Create a `.env` file (or use your secret manager of choice) with the configuration keys expected by `config/settings.py`. A minimal example:

```bash
APP_NAME="UN WebTV Analysis Platform"
AZURE_OPENAI_API_KEY="..."
AZURE_OPENAI_ENDPOINT="https://.openai.azure.com/"
AZURE_OPENAI_DEPLOYMENT_NAME="gpt-4o-unga"
AZURE_TRANSCRIBE_DIARIZE_DEPLOYMENT_NAME="gpt-4o-transcribe-diarize"
AZURE_SPEECH_KEY="..."
AZURE_SPEECH_REGION="eastus2"
COSMOS_ENDPOINT="https://.documents.azure.com:443/"
COSMOS_KEY="..."
COSMOS_DATABASE_NAME="untv_analysis"
BLOB_CONNECTION_STRING="DefaultEndpointsProtocol=...;"
BLOB_CONTAINER_AUDIO="audio-temp"
BLOB_CONTAINER_TRANSCRIPTS="transcripts"
SEARCH_ENDPOINT="https://.search.windows.net"
SEARCH_API_KEY="..."
SEARCH_INDEX_NAME="untv-segments"
```

Refer to `config/settings.py` for the full list of configurable options (deployment names, rate limits, logging paths, etc.).

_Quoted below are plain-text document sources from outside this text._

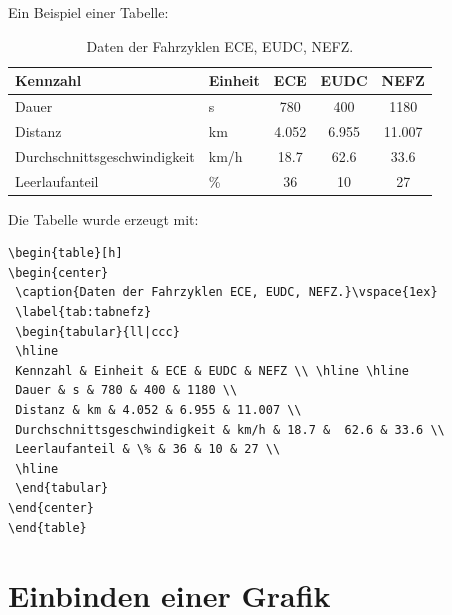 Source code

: Ein Beispiel einer Tabelle:
\begin{table}[h]
\begin{center}
 \caption{Daten der Fahrzyklen ECE, EUDC, NEFZ.}\vspace{1ex}
 \label{tab:tabnefz}
 \begin{tabular}{ll|ccc}
 \hline
 Kennzahl & Einheit & ECE & EUDC & NEFZ \\ \hline \hline
 Dauer & s & 780 & 400 & 1180 \\
 Distanz & km & 4.052 & 6.955 & 11.007 \\
 Durchschnittsgeschwindigkeit & km/h & 18.7 &  62.6 & 33.6 \\
 Leerlaufanteil & \% & 36 & 10 & 27 \\
 \hline
 \end{tabular}
\end{center}
\end{table}

Die Tabelle wurde erzeugt mit:
\begin{verbatim}
\begin{table}[h]
\begin{center}
 \caption{Daten der Fahrzyklen ECE, EUDC, NEFZ.}\vspace{1ex}
 \label{tab:tabnefz}
 \begin{tabular}{ll|ccc}
 \hline
 Kennzahl & Einheit & ECE & EUDC & NEFZ \\ \hline \hline
 Dauer & s & 780 & 400 & 1180 \\
 Distanz & km & 4.052 & 6.955 & 11.007 \\
 Durchschnittsgeschwindigkeit & km/h & 18.7 &  62.6 & 33.6 \\
 Leerlaufanteil & \% & 36 & 10 & 27 \\
 \hline
 \end{tabular}
\end{center}
\end{table}
\end{verbatim}


\section{Einbinden einer Grafik}\label{sec:epsgraph}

### 5. Run the Streamlit application

```bash
streamlit run app.py
```

Optional: if you split the API backend and the UI, expose any FastAPI routes with Uvicorn (e.g., `uvicorn backend.api:app --reload`) before launching the UI.

## Project Structure

```
un-webcast-simple/
├── app.py # Streamlit entry point
├── pages/ # Additional Streamlit pages (visualizations, catalog, etc.)
├── backend/
│ ├── services/ # Ingestion, audio processing, OpenAI, database helpers
│ ├── models/ # Pydantic data models
│ └── api/ # FastAPI surface (coming soon)
├── config/ # Pydantic settings and configuration helpers
├── scripts/ # Operational scripts (maintenance, utilities)
├── tests/ # Automated test suite
├── docs/ # Architecture and deployment docs (extend as needed)
└── requirements.txt # Python dependencies
```

## Testing & Quality Checks

```bash
pytest # run unit/integration tests
pytest --cov # include coverage reporting
black . # format code
flake8 # lint
mypy . # static type checking
```

Manual diagnostic scripts for Azure integrations live in `scripts/manual/`. Run them directly with `python scripts/manual/.py` once your environment is configured.

## Documentation

- [Architecture](ARCHITECTURE.md) – system design and processing pipeline
- Add API specs, deployment runbooks, and contributor guidelines before public release (see checklist below).

## Contributing

Issues and pull requests are welcome. Please open a discussion if you plan significant changes so we can align on direction and Azure resource usage. See [CONTRIBUTING.md](CONTRIBUTING.md) and follow the [Code of Conduct](CODE_OF_CONDUCT.md).

## License

Distributed under the [MIT License](LICENSE).